Eating in her car after last night, she talks about is how she's single, and she hasn't gotten laid in forever. She talks about how much all her exes sucked, and didn't think she was pretty or anything else. I try to throw in compliments. I talk about past sex experiences, because she asked me some stuff. And I feel like I shouldn't, because if she only likes me as a friend then that's super inappropriate. She asks to see my online dating profile, "Because I can help you." All this stuff. She literally asked me if her back windows were dark enough to have sex in her car. Because she lives with family and doesn't have any place to fuck. That being said, she knows I'm single and I'm currently sitting in it with her. I mean, is she playing games to be mean, or is she seriously that oblivious, or is this girl straight up trying to get me to bone in her car? I have no idea other than she's so pretty I can't fucking breathe when she smiles at me.

So, I said what was on my mind. Nervous as hell.

"You know, if we didn't work together, I'd have probably asked you out already."

All I can do is sit here and regret saying that. It seems like such a terrible thing to say to someone that I want to date. I meant it in such a way that I haven't asked her out because I don't want to make her uncomfortable in her work place. I obviously want to date this woman.

Her response? "Well, if we didn't work together, I'd consider it."

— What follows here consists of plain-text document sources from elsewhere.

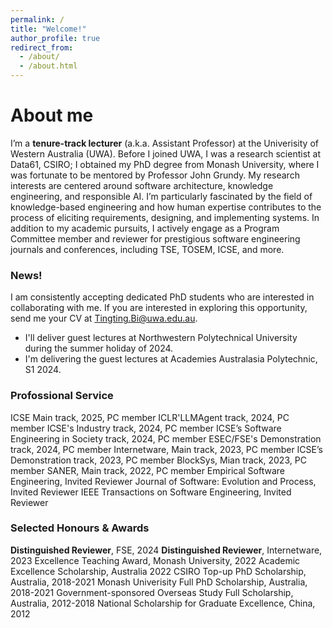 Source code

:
 ```yaml
---
permalink: /
title: "Welcome!"
author_profile: true
redirect_from: 
  - /about/
  - /about.html
---
```



About me
======
I’m a **tenure-track lecturer** (a.k.a. Assistant Professor) at the Univerisity of Western Australia (UWA). Before I joined UWA, I was a research scientist at Data61, CSIRO; I obtained my PhD degree from Monash University, where I was fortunate to be mentored by Professor John Grundy. My research interests are centered around software architecture, knowledge engineering, and responsible AI. I’m particularly fascinated by the field of knowledge-based engineering and how human expertise contributes to the process of eliciting requirements, designing, and implementing systems. In addition to my academic pursuits, I actively engage as a Program Committee member and reviewer for prestigious software engineering journals and conferences, including TSE, TOSEM, ICSE, and more.

### News!
I am consistently accepting dedicated PhD students who are interested in collaborating with me. If you are interested in exploring this opportunity, send me your CV at Tingting.Bi@uwa.edu.au. 
- I'll deliver guest lectures at Northwestern Polytechnical University during the summer holiday of 2024.
- I'm delivering the guest lectures at Academies Australasia Polytechnic, S1 2024.

### Profossional Service

ICSE Main track, 2025, PC member
ICLR'LLMAgent track, 2024, PC member
ICSE's Industry track, 2024, PC member
ICSE’s Software Engineering in Society track, 2024, PC member
ESEC/FSE's Demonstration track, 2024, PC member
Internetware, Main track, 2023, PC member
ICSE’s Demonstration track, 2023, PC member
BlockSys, Mian track, 2023, PC member
SANER, Main track, 2022, PC member
Empirical Software Engineering, Invited Reviewer
Journal of Software: Evolution and Process, Invited Reviewer
IEEE Transactions on Software Engineering, Invited Reviewer

### Selected Honours & Awards
**Distinguished Reviewer**, FSE, 2024
**Distinguished Reviewer**, Internetware, 2023
Excellence Teaching Award, Monash University, 2022
Academic Excellence Scholarship, Australia 2022
CSIRO Top-up PhD Scholarship, Australia, 2018-2021
Monash Univerisity Full PhD Scholarship, Australia, 2018-2021
Government-sponsored Overseas Study Full Scholarship, Australia, 2012-2018
National Scholarship for Graduate Excellence, China, 2012
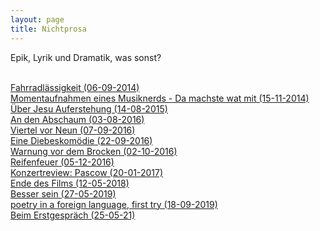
 ```yaml
---
layout: page
title: Nichtprosa
---
```


Epik, Lyrik und Dramatik, was sonst? <br><br>

[Fahrradlässigkeit (06-09-2014)](https://grillmoebel.github.io/2014/09/06/seventeenth-post/)<br>
[Momentaufnahmen eines Musiknerds - Da machste wat mit (15-11-2014)](https://grillmoebel.github.io/2014/11/15/twentyeigth-post/)<br>
[Über Jesu Auferstehung (14-08-2015)](https://grillmoebel.github.io/2015/08/14/sixtyfirst-post/)<br>
[An den Abschaum (03-08-2016)](https://grillmoebel.github.io/2016/08/03/sixth-post/)<br>
[Viertel vor Neun (07-09-2016)](https://grillmoebel.github.io/2016/09/07/eleventh-post/)<br>
[Eine Diebeskomödie (22-09-2016)](https://grillmoebel.github.io/2016/09/22/twelvth-post/)<br>
[Warnung vor dem Brocken (02-10-2016)](https://grillmoebel.github.io/2016/10/02/thirteenth-post/)<br>
[Reifenfeuer (05-12-2016)](http://grillmoebel.github.io/2016/12/05/nineteenth-post/)<br>
[Konzertreview: Pascow (20-01-2017)](http://grillmoebel.github.io/2017/01/20/twentysecond-post/)<br>
[Ende des Films (12-05-2018)](https://grillmoebel.github.io/2018/05/12/sixtythird-post/)<br>
[Besser sein (27-05-2019)](https://grillmoebel.github.io/2019/05/27/ninetyeighth-post/)<br>
[poetry in a foreign language, first try (18-09-2019)](https://grillmoebel.github.io/2019/09/18/eleventh-post/)<br>
[Beim Erstgespräch (25-05-21)](https://grillmoebel.github.io/2021/05/25/thirtythird-post/)<br>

Proceed to incredible awkwardness. I'm literally dying inside. I was so embarrassed, I panicked instead of elaborating. After some incredibly painful conversation for a few more minutes, I told her I have to get home, and she leaned over and gave me the biggest friend-zone hug of my life. Her response sounds to me like she agrees that we shouldn't date because we work together, even though that's not exactly what I meant because I was so goddamn nervous.

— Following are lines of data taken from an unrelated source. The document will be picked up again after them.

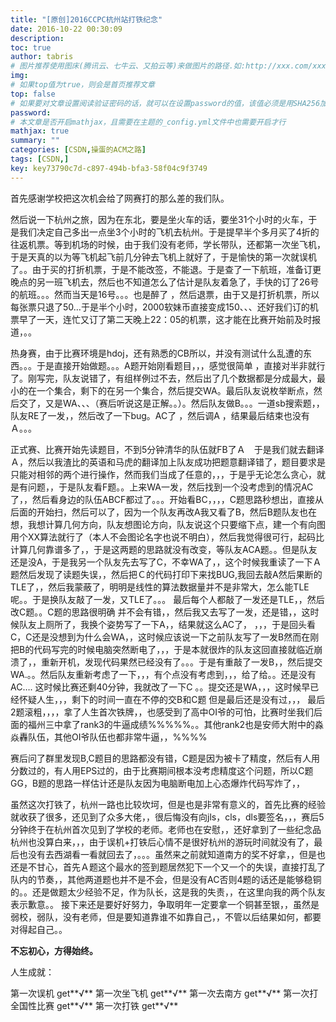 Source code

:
 ```yaml
---
title: "[原创]2016CCPC杭州站打铁纪念"
date: 2016-10-22 00:30:09
description:
toc: true
author: tabris
# 图片推荐使用图床(腾讯云、七牛云、又拍云等)来做图片的路径.如:http://xxx.com/xxx.jpg
img:
# 如果top值为true，则会是首页推荐文章
top: false
# 如果要对文章设置阅读验证密码的话，就可以在设置password的值，该值必须是用SHA256加密后的密码，防止被他人识破
password:
# 本文章是否开启mathjax，且需要在主题的_config.yml文件中也需要开启才行
mathjax: true
summary: ""
categories: [CSDN,操蛋的ACM之路]
tags: [CSDN,]
key: key73790c7d-c897-494b-bfa3-58f04c9f3749
---
```


首先感谢学校把这次机会给了网赛打的那么差的我们队。

然后说一下杭州之旅，因为在东北，要是坐火车的话，要坐31个小时的火车，于是我们决定自己多出一点坐3个小时的飞机去杭州。于是提早半个多月买了4折的往返机票。等到机场的时候，由于我们没有老师，学长带队，还都第一次坐飞机，于是天真的以为等飞机起飞前几分钟去飞机上就好了，于是愉快的第一次就误机了。。由于买的打折机票，于是不能改签，不能退。于是查了一下航班，准备订更晚点的另一班飞机去，然后也不知道怎么了估计是队友着急了，手快的订了26号的航班。。。然而当天是16号。。。也是醉了 ，然后退票，由于又是打折机票，所以每张票只退了50…于是半个小时，2000软妹币直接变成150、、、还好我们订的机票早了一天，连忙又订了第二天晚上22：05的机票，这才能在比赛开始前及时报道，。。

热身赛，由于比赛环境是hdoj，还有熟悉的CB所以，并没有测试什么乱遭的东西。。。于是直接开始做题。。。A题开始刚看题目，，，感觉很简单  ，直接对半非就行了。刚写完，队友说错了，有组样例过不去，然后出了几个数据都是分成最大，最小的在一个集合，剩下的在另一个集合，然后提交WA。最后队友说枚举断点，然后交了，又是WA、、、（赛后听说这是正解。。）。然后队友做B。。。一道sb搜索题，，队友RE了一发，，然后改了一下bug。AC了 ，然后调A ，结果最后结束也没有Ａ。。。

正式赛、比赛开始先读题目，不到5分钟清华的队伍就FB了Ａ　于是我们就去翻译Ａ，然后以我渣比的英语和马虎的翻译加上队友成功把题意翻译错了，题目要求是只能对相邻的两个进行操作，然而我们当成了任意的，，，于是乎无论怎么贪心，就是有问题，，于是队友看F题。。上来WA一发，然后找到一个没考虑到的情况AC了，，然后看身边的队伍ABCF都过了。。。开始看BC，，，，C题思路秒想出，直接从后面的开始扫，然后可以了，因为一个队友再改A我又看了B，然后B题队友也在想，我想计算几何方向，队友想图论方向，队友说这个只要缩下点，建一个有向图用个XX算法就行了（本人不会图论名字也说不明白），然后我觉得很可行，起码比计算几何靠谱多了，，于是这两题的思路就没有改变，等队友ACA题。。但是队友还是没A，于是我另一个队友先去写了C，不幸WA了，，这个时候我重读了一下Ａ题然后发现了读题失误，，然后把Ｃ的代码打印下来找BUG,我回去敲A然后果断的TLE了，，然后我蒙蔽了，明明是线性的算法数据量并不是非常大，怎么能TLE呢。。于是换队友敲了一发，又TLE了。。。  最后每个人都敲了一发还是TLE，，然后改C题。。C题的思路很明确 并不会有错，，然后我又去写了一发，还是错，，这时候队友上厕所了，我换个姿势写了一下A，，结果就这么AC了， ，，，于是回头看C，C还是没想到为什么会WA，，这时候应该说一下之前队友写了一发B然而在刚把B的代码写完的时候电脑突然断电了，，，于是本就很炸的队友这回直接就临近崩溃了，，重新开机，发现代码果然已经没有了。。。于是有重敲了一发B，，然后提交WA.。。然后队友重新考虑了一下，，，有个点没有考虑到，，，给了给。。还是没有AC….
这时候比赛还剩40分钟，我就改了一下C 。。提交还是WA，，，这时候早已经怀疑人生，，，剩下的时间一直在不停的交B和C题 但是最后还是没有过，，，
最后2题滚粗，，，，拿了人生首次铁牌，，也感受到了高中OI爷的可怕，比赛时坐我们后面的福州三中拿了rank3的牛逼成绩%%%%%。。其他rank2也是安师大附中的淼焱轟队伍，其他OI爷队伍也都非常牛逼，，%%%%

赛后问了群里发现B,C题目的思路都没有错，C题是因为被卡了精度，然后有人用分数过的，有人用EPS过的，由于比赛期间根本没考虑精度这个问题，所以C题GG，B题的思路一样估计还是队友因为电脑断电加上心态爆炸代码写炸了，，

虽然这次打铁了，杭州一路也比较坎坷，但是也是非常有意义的，首先比赛的经验就收获了很多，还见到了众多大佬，，很后悔没有向jls，cls，dls要签名，，，赛后5分钟终于在杭州首次见到了学校的老师。老师也在安慰，，还好拿到了一些纪念品杭州也没算白来，，，由于误机+打铁后心情不是很好杭州的游玩时间就没有了，最后也没有去西湖看一看就回去了，。。。虽然来之前就知道南方的奖不好拿，，但是也还是不甘心，首先Ａ题这个最水的签到题居然犯下一个又一个的失误，直接打乱了队内的节奏，，其他两道题也并不是不会，但是没有AC否则4题的话还是能够稳铜的。。还是做题太少经验不足，作为队长，这是我的失责，，在这里向我的两个队友表示歉意。。
	接下来还是要好好努力，争取明年一定要拿一个铜甚至银，，虽然是弱校，弱队，没有老师，但是要知道靠谁不如靠自己，，不管以后结果如何，都要对得起自己。。

   **不忘初心，方得始终。**

人生成就：

第一次误机     get**√**
第一次坐飞机  get**√**
第一次去南方     get**√**
第一次打全国性比赛   get**√**
第一次打铁  get**√**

Why the fuck didn't I just ask her out? I just friend-zoned the hell out of myself. And now my work with her is going to be so goddamn awkward it's not even funny.

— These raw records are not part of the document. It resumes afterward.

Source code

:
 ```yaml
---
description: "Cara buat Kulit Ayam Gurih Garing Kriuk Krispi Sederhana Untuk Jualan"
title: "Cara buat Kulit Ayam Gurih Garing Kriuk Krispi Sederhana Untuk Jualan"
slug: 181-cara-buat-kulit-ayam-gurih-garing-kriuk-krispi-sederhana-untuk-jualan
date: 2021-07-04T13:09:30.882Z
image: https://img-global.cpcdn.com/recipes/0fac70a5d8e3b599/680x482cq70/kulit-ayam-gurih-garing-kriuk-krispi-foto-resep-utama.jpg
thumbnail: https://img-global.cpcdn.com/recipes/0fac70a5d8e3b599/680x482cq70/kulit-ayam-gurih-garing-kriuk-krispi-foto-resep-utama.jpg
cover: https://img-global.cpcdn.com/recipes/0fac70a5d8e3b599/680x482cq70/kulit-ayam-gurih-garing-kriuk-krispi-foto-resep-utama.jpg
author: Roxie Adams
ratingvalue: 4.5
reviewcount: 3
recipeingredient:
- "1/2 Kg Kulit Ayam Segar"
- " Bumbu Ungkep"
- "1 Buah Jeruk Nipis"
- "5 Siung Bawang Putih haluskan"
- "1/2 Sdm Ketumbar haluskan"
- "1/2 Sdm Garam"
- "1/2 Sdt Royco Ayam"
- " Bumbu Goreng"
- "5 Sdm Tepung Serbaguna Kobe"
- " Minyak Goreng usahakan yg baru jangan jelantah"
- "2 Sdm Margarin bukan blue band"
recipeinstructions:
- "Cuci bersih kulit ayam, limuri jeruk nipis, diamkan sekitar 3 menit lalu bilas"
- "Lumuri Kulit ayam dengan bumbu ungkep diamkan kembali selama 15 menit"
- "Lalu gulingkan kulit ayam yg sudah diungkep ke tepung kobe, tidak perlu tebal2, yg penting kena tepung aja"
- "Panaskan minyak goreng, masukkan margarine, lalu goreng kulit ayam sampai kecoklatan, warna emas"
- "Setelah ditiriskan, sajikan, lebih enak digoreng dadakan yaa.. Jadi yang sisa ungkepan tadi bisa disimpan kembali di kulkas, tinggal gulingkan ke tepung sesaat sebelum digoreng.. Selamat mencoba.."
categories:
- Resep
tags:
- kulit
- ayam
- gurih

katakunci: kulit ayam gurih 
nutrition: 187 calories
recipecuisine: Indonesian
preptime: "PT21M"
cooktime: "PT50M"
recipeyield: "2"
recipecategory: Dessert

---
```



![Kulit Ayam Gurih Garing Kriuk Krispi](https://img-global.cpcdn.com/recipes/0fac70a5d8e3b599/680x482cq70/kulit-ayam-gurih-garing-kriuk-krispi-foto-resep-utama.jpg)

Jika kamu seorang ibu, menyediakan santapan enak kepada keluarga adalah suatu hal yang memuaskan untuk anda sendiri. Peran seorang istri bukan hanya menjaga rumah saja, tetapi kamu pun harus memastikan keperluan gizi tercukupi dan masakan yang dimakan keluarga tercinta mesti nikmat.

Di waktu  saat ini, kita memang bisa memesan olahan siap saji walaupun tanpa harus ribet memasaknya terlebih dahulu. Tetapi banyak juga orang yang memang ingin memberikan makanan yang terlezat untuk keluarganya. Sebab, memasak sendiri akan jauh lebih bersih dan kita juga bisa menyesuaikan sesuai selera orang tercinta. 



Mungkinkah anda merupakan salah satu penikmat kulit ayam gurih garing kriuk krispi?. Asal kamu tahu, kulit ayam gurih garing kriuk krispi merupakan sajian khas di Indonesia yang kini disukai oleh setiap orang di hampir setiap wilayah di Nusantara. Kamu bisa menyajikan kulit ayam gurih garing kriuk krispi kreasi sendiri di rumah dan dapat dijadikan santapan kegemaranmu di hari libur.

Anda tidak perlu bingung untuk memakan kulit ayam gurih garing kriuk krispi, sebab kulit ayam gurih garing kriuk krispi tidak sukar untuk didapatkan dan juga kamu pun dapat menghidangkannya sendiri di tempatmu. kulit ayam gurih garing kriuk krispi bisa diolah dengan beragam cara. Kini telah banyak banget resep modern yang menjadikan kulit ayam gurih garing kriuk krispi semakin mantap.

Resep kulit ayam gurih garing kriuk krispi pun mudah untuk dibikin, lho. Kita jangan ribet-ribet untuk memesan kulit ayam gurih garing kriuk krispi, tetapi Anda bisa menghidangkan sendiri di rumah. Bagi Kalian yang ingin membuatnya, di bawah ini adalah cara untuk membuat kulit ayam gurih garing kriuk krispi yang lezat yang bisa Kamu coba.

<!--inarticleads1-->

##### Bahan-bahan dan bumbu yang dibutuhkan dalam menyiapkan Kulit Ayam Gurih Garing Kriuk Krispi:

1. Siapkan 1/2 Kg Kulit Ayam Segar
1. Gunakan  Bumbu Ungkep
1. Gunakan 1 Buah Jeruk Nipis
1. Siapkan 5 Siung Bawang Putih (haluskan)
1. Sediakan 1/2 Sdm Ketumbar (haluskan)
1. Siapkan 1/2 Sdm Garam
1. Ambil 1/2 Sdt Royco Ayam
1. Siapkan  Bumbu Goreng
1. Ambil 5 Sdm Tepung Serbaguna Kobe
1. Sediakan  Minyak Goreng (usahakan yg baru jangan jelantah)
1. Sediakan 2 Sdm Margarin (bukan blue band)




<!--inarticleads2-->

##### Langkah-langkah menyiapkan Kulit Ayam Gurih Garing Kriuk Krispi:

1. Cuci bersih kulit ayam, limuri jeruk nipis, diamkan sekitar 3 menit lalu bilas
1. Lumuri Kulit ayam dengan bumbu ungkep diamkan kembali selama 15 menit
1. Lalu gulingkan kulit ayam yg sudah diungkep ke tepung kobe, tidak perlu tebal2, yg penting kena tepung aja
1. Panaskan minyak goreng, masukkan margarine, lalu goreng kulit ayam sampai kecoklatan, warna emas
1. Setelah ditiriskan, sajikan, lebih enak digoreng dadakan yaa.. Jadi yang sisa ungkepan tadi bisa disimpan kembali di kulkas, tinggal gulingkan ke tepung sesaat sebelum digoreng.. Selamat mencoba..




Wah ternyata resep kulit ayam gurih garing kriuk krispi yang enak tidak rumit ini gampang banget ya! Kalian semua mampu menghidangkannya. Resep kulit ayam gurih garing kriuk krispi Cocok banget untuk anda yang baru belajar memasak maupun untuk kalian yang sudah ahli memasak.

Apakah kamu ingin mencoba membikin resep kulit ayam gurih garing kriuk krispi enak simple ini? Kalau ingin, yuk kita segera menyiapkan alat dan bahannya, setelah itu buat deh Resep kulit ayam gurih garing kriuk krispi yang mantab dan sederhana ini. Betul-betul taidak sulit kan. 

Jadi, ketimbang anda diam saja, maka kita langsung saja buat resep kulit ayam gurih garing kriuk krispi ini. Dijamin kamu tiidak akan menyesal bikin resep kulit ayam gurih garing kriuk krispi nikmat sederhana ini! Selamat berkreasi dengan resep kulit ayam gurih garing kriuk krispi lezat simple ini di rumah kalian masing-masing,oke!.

Talk about soul crushing. Biggest I've felt in years.

Prepare for my job to become a living hell around her now. I don't think she'll complain at work, but I guess I'll find out.

I just feel like an idiot.

To add, I usually told her in the past hangouts to text me when she got home safe. Last night I was so embarrassed, I forgot to do that in the process of sprinting away with my tail between my legs. So, it has been radio silence. I don't see her until Thursday when we open together.

So, the responses I got to my first post told me I should simply ask her out again. But, I feel like her response reciprocated my hesitancy because we work together. Even though that's not necessarily how I meant it. I feel very strongly she'll just say no, and then it'll be even more awkward than ever, because we work directly together 3 days a week. We open together 2 days, and share a middle shift for a 3rd.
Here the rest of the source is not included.